C’è un elemento che va tenuto presente quando ragioniamo su quella esperienza, al di là dei contenuti politici, ed è quello relativo all’espressività, o, se meglio piace, alla comunicazione. Prima di Berlusconi il dibattito pubblico veniva proposto principalmente dalla carta stampata, che nella prima metà degli anni ‘90 vendeva 6,8 milioni di copie ogni giorno e si imponeva per autorevolezza assoluta. Le tv, oltre ad avere una naturale agilità sulla cronaca, impossibile per i giornali, si offrivano come strumento quasi ancillare, per consolidare percorsi informativi già aperti dalla carta stampata.
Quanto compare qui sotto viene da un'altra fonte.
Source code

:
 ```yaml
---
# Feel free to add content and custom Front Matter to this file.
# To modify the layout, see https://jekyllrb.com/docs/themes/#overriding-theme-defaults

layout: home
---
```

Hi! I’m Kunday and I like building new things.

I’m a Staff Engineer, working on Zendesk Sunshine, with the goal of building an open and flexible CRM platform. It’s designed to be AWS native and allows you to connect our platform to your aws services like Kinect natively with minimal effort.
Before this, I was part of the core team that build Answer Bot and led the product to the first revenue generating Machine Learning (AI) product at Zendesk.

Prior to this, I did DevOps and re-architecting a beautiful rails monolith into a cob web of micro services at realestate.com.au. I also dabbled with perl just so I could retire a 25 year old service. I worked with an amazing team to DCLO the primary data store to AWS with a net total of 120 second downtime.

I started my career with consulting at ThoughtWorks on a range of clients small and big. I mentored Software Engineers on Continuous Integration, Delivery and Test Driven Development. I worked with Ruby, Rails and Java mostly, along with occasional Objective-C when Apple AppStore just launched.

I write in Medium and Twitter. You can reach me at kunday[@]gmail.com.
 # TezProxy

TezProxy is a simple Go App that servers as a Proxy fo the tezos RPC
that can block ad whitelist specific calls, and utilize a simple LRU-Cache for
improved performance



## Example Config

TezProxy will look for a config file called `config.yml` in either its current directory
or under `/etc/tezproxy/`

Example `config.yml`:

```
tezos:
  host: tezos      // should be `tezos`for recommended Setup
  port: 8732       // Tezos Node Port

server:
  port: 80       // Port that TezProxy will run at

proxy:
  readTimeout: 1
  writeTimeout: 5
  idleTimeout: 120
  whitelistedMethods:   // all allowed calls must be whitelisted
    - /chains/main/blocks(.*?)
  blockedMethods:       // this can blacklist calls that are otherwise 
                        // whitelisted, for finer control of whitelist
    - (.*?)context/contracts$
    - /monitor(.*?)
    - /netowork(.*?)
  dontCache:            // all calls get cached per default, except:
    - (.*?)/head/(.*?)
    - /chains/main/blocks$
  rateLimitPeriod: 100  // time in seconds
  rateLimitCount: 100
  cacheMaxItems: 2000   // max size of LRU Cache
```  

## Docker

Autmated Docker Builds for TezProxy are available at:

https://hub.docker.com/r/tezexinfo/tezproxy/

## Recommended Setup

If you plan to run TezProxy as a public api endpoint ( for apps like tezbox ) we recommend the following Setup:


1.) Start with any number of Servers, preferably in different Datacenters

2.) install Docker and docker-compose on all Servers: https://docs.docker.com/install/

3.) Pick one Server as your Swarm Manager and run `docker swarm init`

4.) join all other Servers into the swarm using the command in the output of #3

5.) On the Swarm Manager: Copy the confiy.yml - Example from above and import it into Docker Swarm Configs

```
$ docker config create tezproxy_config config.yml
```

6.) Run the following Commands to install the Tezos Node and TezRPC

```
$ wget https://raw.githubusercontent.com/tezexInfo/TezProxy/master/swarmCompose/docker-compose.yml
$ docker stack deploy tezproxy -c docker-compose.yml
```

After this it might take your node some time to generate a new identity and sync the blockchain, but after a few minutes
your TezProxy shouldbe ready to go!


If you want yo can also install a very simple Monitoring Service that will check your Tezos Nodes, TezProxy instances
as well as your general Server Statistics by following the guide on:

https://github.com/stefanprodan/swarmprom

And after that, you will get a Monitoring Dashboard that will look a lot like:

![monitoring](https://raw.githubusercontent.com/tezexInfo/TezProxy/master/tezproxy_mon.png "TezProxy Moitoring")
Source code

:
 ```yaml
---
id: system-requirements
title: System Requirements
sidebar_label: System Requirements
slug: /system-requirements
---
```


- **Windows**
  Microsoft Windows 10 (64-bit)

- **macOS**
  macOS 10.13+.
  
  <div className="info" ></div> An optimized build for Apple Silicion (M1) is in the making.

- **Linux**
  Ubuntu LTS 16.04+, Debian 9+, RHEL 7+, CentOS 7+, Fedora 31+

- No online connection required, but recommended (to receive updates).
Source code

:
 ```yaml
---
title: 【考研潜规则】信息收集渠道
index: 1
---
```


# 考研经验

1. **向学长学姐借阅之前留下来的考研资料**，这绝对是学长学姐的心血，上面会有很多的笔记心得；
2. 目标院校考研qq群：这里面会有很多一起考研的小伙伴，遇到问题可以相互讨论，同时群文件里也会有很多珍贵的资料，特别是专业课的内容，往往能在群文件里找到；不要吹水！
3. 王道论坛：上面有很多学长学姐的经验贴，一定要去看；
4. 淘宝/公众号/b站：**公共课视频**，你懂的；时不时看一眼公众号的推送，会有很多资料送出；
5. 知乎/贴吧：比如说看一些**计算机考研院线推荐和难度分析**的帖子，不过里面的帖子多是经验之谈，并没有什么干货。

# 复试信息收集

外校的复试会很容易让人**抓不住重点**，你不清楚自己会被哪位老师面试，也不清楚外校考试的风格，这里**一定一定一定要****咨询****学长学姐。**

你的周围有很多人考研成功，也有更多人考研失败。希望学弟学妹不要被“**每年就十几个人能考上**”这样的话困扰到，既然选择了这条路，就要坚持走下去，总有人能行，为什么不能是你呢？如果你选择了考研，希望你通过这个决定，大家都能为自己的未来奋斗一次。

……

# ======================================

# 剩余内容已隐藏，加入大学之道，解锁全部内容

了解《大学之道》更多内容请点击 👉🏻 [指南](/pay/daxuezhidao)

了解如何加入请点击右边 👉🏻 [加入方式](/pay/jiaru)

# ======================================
Berlusconi fece saltare lo schema, imponendo la televisione come strumento politico primario anche fuori dai programmi istituzionali. Alimentò l’infotainment, inventò telegiornali satirici, usò canali, come Retequattro, vocandoli totalmente alla informazione politica del capo, usò sapientemente persino la pubblicità commerciale come modello antropologico (la famiglia perfetta del Mulino Bianco diventò elemento dell’ideologia berlusconiana).
Quel pubblico è rimasto fedele ed ha rappresentato la base elettorale di riferimento di Forza Italia: è cresciuto con il leader, è invecchiato con lui. Nel frattempo è cambiato l’universo della comunicazione politica: dopo la carta stampata e la tv sono arrivati i social-media e si è totalmente frantumata la forma-partito, già fortemente in crisi con l’avvento dei leaderismi.
È nata la Terza Repubblica in cui il dato di riferimento più rilevante è rappresentato dall'allontanamento di fasce sempre più rilevanti dei cittadini dalla partecipazione politica e dal voto, soprattutto giovanili (si calcola che solo l'8% della fascia tra i 18 e i 34 anni va alle urne). Nei Comuni ormai vota meno della metà degli aventi diritto, al Parlamento qualcosa in più ma non si sa ancora per quanto. Chi vota lo fa seguendo un onda sentimentale, sempre meno una traccia razionale: è l'evoluzione del canone berlusconiano, che può contare sull’elettore «televisivo», ormai relegato solo ad un segmento di over 65, mentre i giovani considerano l'elettrodomestico solo un inutile reperto del passato.
In questo strano terreno di coltura si misurano leader, non più partiti, azioni per l’immediato, non più idee per il tempo lungo, digrignamenti di denti, non più confronti. Sarà forse l’epifania della nuova Repubblica, parecchio lontana dalle convention stile «berlusca» anni '90, ma forse varrà la pena darci tutti una regolata prima che a cascare a pezzi sia l'intero sistema.